Monday, 19 November 2012

China department stores wheel out the big guns in war against e-commerce

Traditional department stores in China are flexing their muscle to regain their place on the retail battlefield, as the breakneck growth of e-commerce takes its toll.

The risks faced by brick-and-mortar retailers have recently been amplified by a string of somber sales figures, especially after online vendors, fueled by the Singles' Day bonanza on Nov. 11, delivered an enviable performance over the past weekend.

A department store in Zhengzhou, capital of Henan province, offers a 52-percent discount on Nov. 11, Singles' Day, to compete with e-commerce giants such as Alibaba Group Holding Ltd. that used the occasion to promote their sales with deep price cuts.

That day, e-commerce giant Alibaba Group Holding Ltd. alone generated 19.1 billion yuan (US$3.06 billion) in sales, triple the combined revenue of around 5,000 retail outlets in Shanghai during the eight-day National Day holidays in early October.

During the holidays, from Sept. 30 to Oct. 7, the nation's 100 major retailers saw their sales increase by 8.49 percent year-on-year, according to China National Commercial Information center.

This was a rare occurrence of growth since the introduction of the Golden Week more than a decade ago.

But problems are likely to loom larger for traditional retailers as online merchants sprint ahead.
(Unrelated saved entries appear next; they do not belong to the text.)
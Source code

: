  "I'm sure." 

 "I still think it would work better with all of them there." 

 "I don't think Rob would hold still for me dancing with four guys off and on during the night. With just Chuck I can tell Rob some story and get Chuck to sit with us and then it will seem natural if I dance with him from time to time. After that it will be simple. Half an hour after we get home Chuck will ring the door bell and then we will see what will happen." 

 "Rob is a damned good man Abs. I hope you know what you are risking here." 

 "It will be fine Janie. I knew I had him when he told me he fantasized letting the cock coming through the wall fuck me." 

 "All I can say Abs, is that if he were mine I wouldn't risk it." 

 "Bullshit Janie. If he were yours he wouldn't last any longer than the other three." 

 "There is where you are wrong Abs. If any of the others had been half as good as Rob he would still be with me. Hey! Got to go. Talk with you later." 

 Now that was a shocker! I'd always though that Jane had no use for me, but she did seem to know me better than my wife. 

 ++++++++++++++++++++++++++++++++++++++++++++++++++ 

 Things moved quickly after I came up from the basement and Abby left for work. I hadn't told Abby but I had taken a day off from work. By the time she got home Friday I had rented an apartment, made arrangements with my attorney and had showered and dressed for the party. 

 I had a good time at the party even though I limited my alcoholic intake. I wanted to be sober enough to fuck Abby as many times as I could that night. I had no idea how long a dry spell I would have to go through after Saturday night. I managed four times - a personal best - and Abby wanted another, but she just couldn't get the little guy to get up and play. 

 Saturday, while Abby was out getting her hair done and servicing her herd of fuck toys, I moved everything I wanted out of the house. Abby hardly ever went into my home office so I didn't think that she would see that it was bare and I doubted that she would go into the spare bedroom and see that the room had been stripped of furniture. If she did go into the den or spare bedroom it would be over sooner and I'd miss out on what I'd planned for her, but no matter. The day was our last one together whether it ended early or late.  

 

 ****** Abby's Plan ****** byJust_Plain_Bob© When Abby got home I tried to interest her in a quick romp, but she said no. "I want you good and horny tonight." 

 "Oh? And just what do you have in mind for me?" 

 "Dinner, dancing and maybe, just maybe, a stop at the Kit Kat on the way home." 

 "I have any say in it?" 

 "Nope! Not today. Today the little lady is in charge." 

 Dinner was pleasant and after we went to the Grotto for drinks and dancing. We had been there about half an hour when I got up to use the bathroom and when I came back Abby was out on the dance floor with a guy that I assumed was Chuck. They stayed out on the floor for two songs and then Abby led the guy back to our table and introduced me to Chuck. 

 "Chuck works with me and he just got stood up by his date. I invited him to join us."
Driven by an urgent desire to boost their sales, stores are jostling to offer the deepest discounts to drum up consumer interest.
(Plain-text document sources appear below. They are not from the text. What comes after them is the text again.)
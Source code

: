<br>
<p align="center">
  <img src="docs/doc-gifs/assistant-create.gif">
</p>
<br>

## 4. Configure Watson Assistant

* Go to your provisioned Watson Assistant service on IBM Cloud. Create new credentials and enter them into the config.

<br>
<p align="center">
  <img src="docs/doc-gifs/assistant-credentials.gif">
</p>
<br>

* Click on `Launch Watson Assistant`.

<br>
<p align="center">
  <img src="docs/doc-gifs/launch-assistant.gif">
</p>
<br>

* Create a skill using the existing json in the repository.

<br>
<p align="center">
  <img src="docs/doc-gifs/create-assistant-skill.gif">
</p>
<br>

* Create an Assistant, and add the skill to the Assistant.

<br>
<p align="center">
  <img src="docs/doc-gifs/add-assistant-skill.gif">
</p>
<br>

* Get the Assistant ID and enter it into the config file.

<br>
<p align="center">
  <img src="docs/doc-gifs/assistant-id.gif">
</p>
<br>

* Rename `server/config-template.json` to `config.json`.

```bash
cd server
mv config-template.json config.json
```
Feeling the pinch due to the e-commerce boom, Hong Kong-headquartered New World Department Store China Ltd. has stepped up promoting its annual discount gala in Shanghai more than a month earlier than previous years.
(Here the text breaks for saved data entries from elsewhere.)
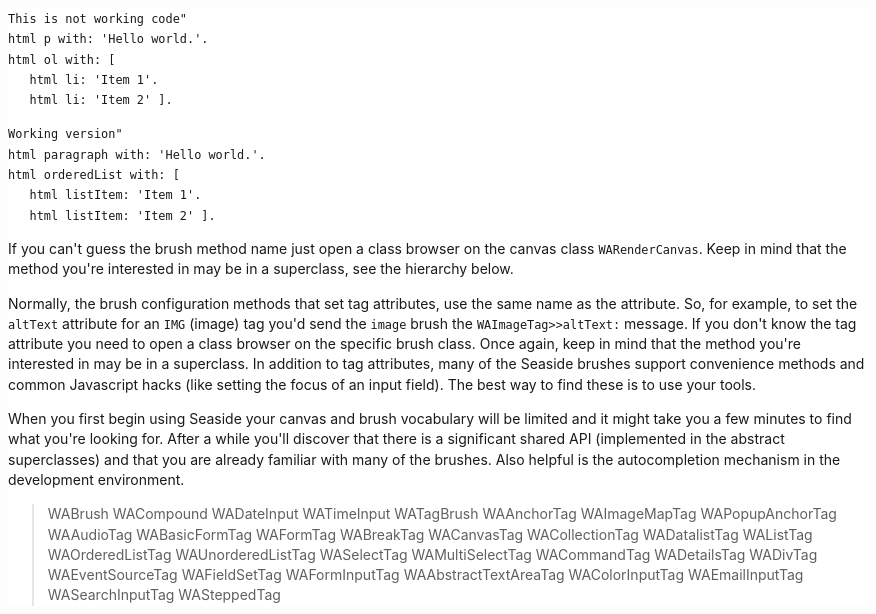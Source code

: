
 ```
This is not working code"
html p with: 'Hello world.'.
html ol with: [
   html li: 'Item 1'.
   html li: 'Item 2' ].
```


```
Working version"
html paragraph with: 'Hello world.'.
html orderedList with: [
   html listItem: 'Item 1'.
   html listItem: 'Item 2' ].
```


If you can't guess the brush method name just open a class browser on the canvas class `WARenderCanvas`. Keep in mind that the method you're interested in may be in a superclass, see the hierarchy below.

Normally, the brush configuration methods that set tag attributes, use the same name as the attribute. So, for example, to set the `altText` attribute for an `IMG` (image) tag you'd send the `image` brush the `WAImageTag>>altText:` message. If you don't know the tag attribute you need to open a class browser on the specific brush class. Once again, keep in mind that the method you're interested in may be in a superclass. In addition to tag attributes, many of the Seaside brushes support convenience methods and common Javascript hacks (like setting the focus of an input field). The best way to find these is to use your  tools.

When you first begin using Seaside your canvas and brush vocabulary will be limited and it might take you a few minutes to find what you're looking for. After a while you'll discover that there is a significant shared API (implemented in the abstract superclasses) and that you are already familiar with many of the brushes. Also helpful is the autocompletion mechanism in the development environment.

> WABrush
>    WACompound
>       WADateInput
>       WATimeInput
>    WATagBrush
>       WAAnchorTag
>          WAImageMapTag
>          WAPopupAnchorTag
>       WAAudioTag
>       WABasicFormTag
>          WAFormTag
>       WABreakTag
>       WACanvasTag
>       WACollectionTag
>          WADatalistTag
>          WAListTag
>             WAOrderedListTag
>             WAUnorderedListTag
>          WASelectTag
>             WAMultiSelectTag
>       WACommandTag
>       WADetailsTag
>       WADivTag
>       WAEventSourceTag
>       WAFieldSetTag
>       WAFormInputTag
>          WAAbstractTextAreaTag
>             WAColorInputTag
>             WAEmailInputTag
>             WASearchInputTag
>             WASteppedTag
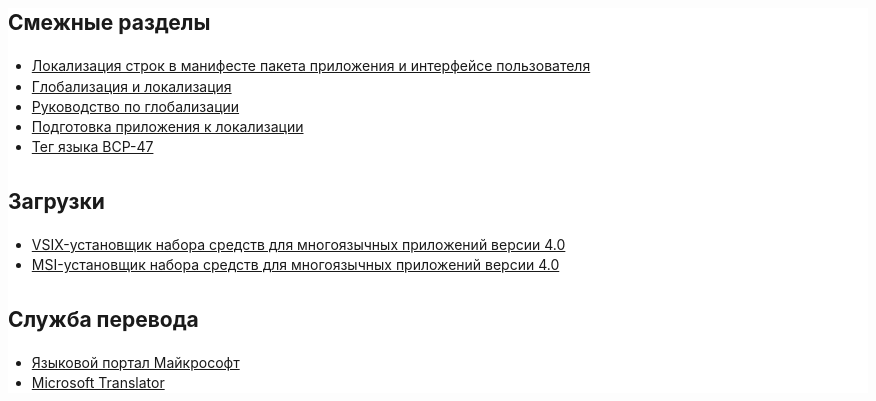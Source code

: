 ## <a name="related-topics"></a>Смежные разделы

* [Локализация строк в манифесте пакета приложения и интерфейсе пользователя](../../app-resources/localize-strings-ui-manifest.md)
* [Глобализация и локализация](globalizing-portal.md)
* [Руководство по глобализации](guidelines-and-checklist-for-globalizing-your-app.md)
* [Подготовка приложения к локализации](prepare-your-app-for-localization.md)
* [Тег языка BCP-47](http://go.microsoft.com/fwlink/p/?linkid=227302)

## <a name="downloads"></a>Загрузки

* [VSIX-установщик набора средств для многоязычных приложений версии 4.0](https://marketplace.visualstudio.com/items?itemName=MultilingualAppToolkit.MultilingualAppToolkit-18308)
* [MSI-установщик набора средств для многоязычных приложений версии 4.0](https://developer.microsoft.com/en-us/windows/develop/multilingual-app-toolkit)

## <a name="translation-services"></a>Служба перевода

* [Языковой портал Майкрософт](http://go.microsoft.com/fwlink/p/?LinkId=330295)
* [Microsoft Translator](http://go.microsoft.com/fwlink/p/?LinkId=258220)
Likewise, the three outlets of Pacific Department Store Co. Ltd. in Shanghai plan to knock up to 50 percent off women's sweaters and offer special discounts on jewelry and cosmetics.

According to the company, the 17-day promotion aims to expand its consumer base and retain customers by encouraging shoppers to register for a membership card that entitles them to discount coupons.

The move is, put bluntly, to tackle the growing challenges posed by the exploding development of e-commerce, said Yan Chengda, deputy general manager of the company.

“Clothes are generally the least immune items to pressure from the thriving online business, so we are offering deep discounts,” Yan added.